Soğuk Savaş’da gerginliğin tavan yaptığı ve dönemin iki süper gücü olan ABD ve SSCB’yi nükleer savaşın eşiğine getiren bir olay, Küba füze krizi.
Gerginliğin başlangıcı Fidel Castro’nun 1959’da Batista rejimini devirip, Küba’da sosyalist bir rejim kurmasına dayanıyor. ABD, burnunun dibinde kurulan bir sosyalist rejimden haliyle rahatsız oluyor hem de 60’lı yıllarda. Castro’nun öldürülmesi için harekete geçilmiş, yaklaşık 600 suikast denenmiş ancak tamamı başarısız olmuştur. Castro ise kendisini korumak amacıyla SSCB ile yakınlaşmıştır.
ABD bunun üzerine devrim sonrası kaçan 1500 Kübalı anti-komünisti eğitip Küba’ya göndermiştir. Bu girişim de başarısızlığa uğrar ve “Domuzlar Körfezi Çıkarması”, Kennedy’nin kamuoyundaki itibarını sarsar. Bunları gören Kruşçev de Küba’ya nükleer füze yerleştirme kararı alır.
“Anadyr” operasyonu başlar ve SSCB tarım ürünleri taşıdığını söyleyen gemilerle Küba’ya, New York ve Washington’u hedef alan orta menzilli balistik füzeleri yerleştirmeye başlar.
Bu krizde Kennedy’nin elinde çok güçlü bir kart vardır.

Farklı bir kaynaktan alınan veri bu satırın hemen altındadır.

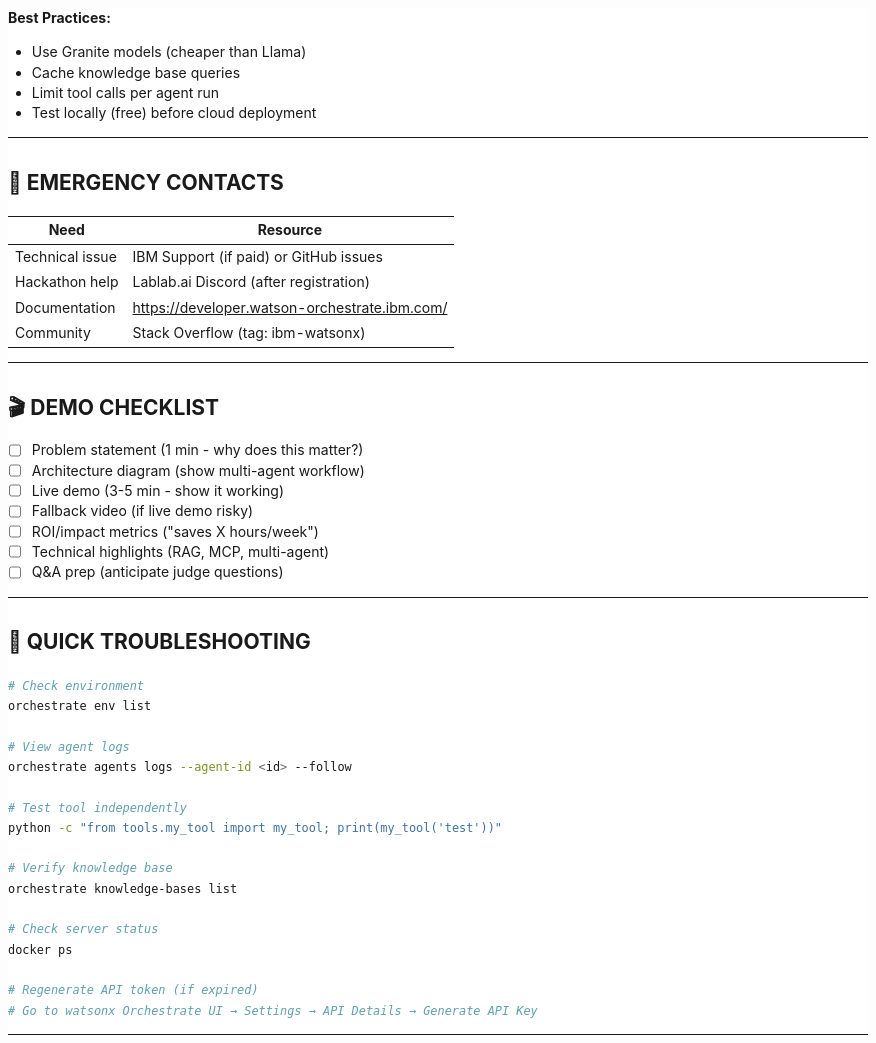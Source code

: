 **Best Practices:**
- Use Granite models (cheaper than Llama)
- Cache knowledge base queries
- Limit tool calls per agent run
- Test locally (free) before cloud deployment

---

## 🚨 EMERGENCY CONTACTS

| Need | Resource |
|------|----------|
| Technical issue | IBM Support (if paid) or GitHub issues |
| Hackathon help | Lablab.ai Discord (after registration) |
| Documentation | https://developer.watson-orchestrate.ibm.com/ |
| Community | Stack Overflow (tag: ibm-watsonx) |

---

## 🎬 DEMO CHECKLIST

- [ ] Problem statement (1 min - why does this matter?)
- [ ] Architecture diagram (show multi-agent workflow)
- [ ] Live demo (3-5 min - show it working)
- [ ] Fallback video (if live demo risky)
- [ ] ROI/impact metrics ("saves X hours/week")
- [ ] Technical highlights (RAG, MCP, multi-agent)
- [ ] Q&A prep (anticipate judge questions)

---

## 📝 QUICK TROUBLESHOOTING

```bash
# Check environment
orchestrate env list

# View agent logs
orchestrate agents logs --agent-id <id> --follow

# Test tool independently
python -c "from tools.my_tool import my_tool; print(my_tool('test'))"

# Verify knowledge base
orchestrate knowledge-bases list

# Check server status
docker ps

# Regenerate API token (if expired)
# Go to watsonx Orchestrate UI → Settings → API Details → Generate API Key
```

---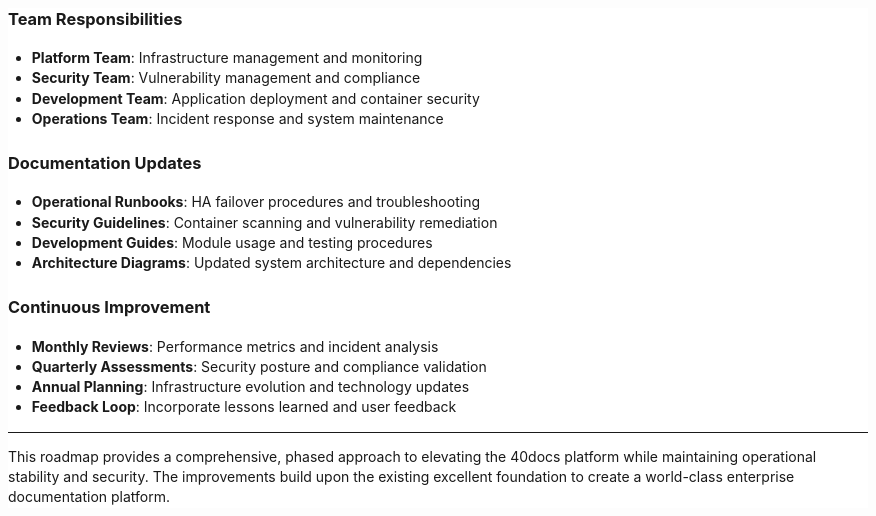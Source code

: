 ### Team Responsibilities
- **Platform Team**: Infrastructure management and monitoring
- **Security Team**: Vulnerability management and compliance
- **Development Team**: Application deployment and container security
- **Operations Team**: Incident response and system maintenance

### Documentation Updates
- **Operational Runbooks**: HA failover procedures and troubleshooting
- **Security Guidelines**: Container scanning and vulnerability remediation
- **Development Guides**: Module usage and testing procedures
- **Architecture Diagrams**: Updated system architecture and dependencies

### Continuous Improvement
- **Monthly Reviews**: Performance metrics and incident analysis
- **Quarterly Assessments**: Security posture and compliance validation
- **Annual Planning**: Infrastructure evolution and technology updates
- **Feedback Loop**: Incorporate lessons learned and user feedback

---

This roadmap provides a comprehensive, phased approach to elevating the 40docs platform while maintaining operational stability and security. The improvements build upon the existing excellent foundation to create a world-class enterprise documentation platform.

KGB içindeki Albay Penkovsky. Kennedy, buradan sağladığı istihbaratlar ile Politbüro’nun (SSCB’nin en üst karar organı) ABD’nin askeri gücünün üstünlüğünü kabul ettiğini öğrenmiştir. Kennedy, Kruşçev’in bir savaşı göze alamayacağını anlamıştır.
ABD, U-2 keşif uçakları ile füze tesislerini görüntülemiş ve Küba’da karadan karaya füzelerin tespiti halinde bunun vahim sonuçlar doğuracağını söylemiştir. SSCB ise ABD’ye karşılıklı olarak Küba ve Berlin’den çekilmeyi önermiş ancak ABD reddetmiştir. Keşif uçaklarından çekilen yeni fotoğraflar ve Albay Penkovsky’den gelen istihbaratlar Küba’daki füzelerin varlığını kesinleştirmiştir.
Bu gelişmeler sonucunda Kennedy, SSCB Dışişleri Bakanı ile görüşmüş fakat bir sonuç alınamamıştır. Bunun üzerine Küba’ya denizden abluka uygulanması kararlaştırılmıştır. ABD kuvvetleri “DEFCON 2” seviyesinde alarma geçirilmiştir. Ablukanın başlaması ile Küba’ya yaklaşan 25 Sovyet gemisinden 12’i geri dönmüş ve SSCB geri adım atmıştır. Tüm bunlar olurken SSCB Washington Büyükelçiliğinde danışman Formin, Amerikalı gazeteci Seali ile biraraya gelerek, deniz ablukasının kaldırılması ve Küba’nın işgal edilmeyeceğinin resmen açıklanması karşılığında füzelerin söküleceğini aktarmıştır. Bu sırada ABD Dışişleri Bakanlığı’na Kruşçev’den Formin’in söylediklerini doğrulayan bir mektup gelir. Akabinde ABD Dışişleri’ne Kruşçev imzalı ve ABD’nin Türkiye’de bulunan Jüpiter füzelerini sökmesini isteyen bir mektup daha ulaşır. İkinci mektubu Politbüro hazırlamış fakat üslubu sert bulan Kruşçev yeni bir mektup yazarak ABD’ye Politbüro’nun mektubundan daha önce ulaştırır. ABD, eline ilk ulaşan mektubu muhatap alır ve cevap mektubunda Jüpiter füzelerinden söz etmeden sunulan koşulları kabul eder.
24 Ekim 1962’de abluka resmen başladığında, 27 Ekim’de Küba üzerinde uçan U-2 uçağı SSCB tarafından düşürülmüştür. ABD uçuşların devam edeceğini söylemiş ancak Küba’da herhangi bir bombardıman yapmamıştır. Bir başka U-2 ise Sibirya’da fark edilmiş ancak SSCB uçağı düşürmeyip önleme yapmakla yetinmiştir. Bu da gösteriyor ki iki taraf da yumuşama sinyalleri veriyor ve krizde sona yaklaşılıyor.
28 Ekim’de anlaşma sağlanmış ve SSCB, BM gözetiminde füzeleri sökmüştür ve füzelerin götürüldüğü gemilerin üzeri açık bırakılarak havadan fotoğraflama yoluyla denetlenmiştir.
Sonuçta Nikita Kruşçev, Sovyetler Birliği Komünist Partisi Merkez Komitesi tarafından maceraperestlikle suçlanıp görevden azledilmiştir.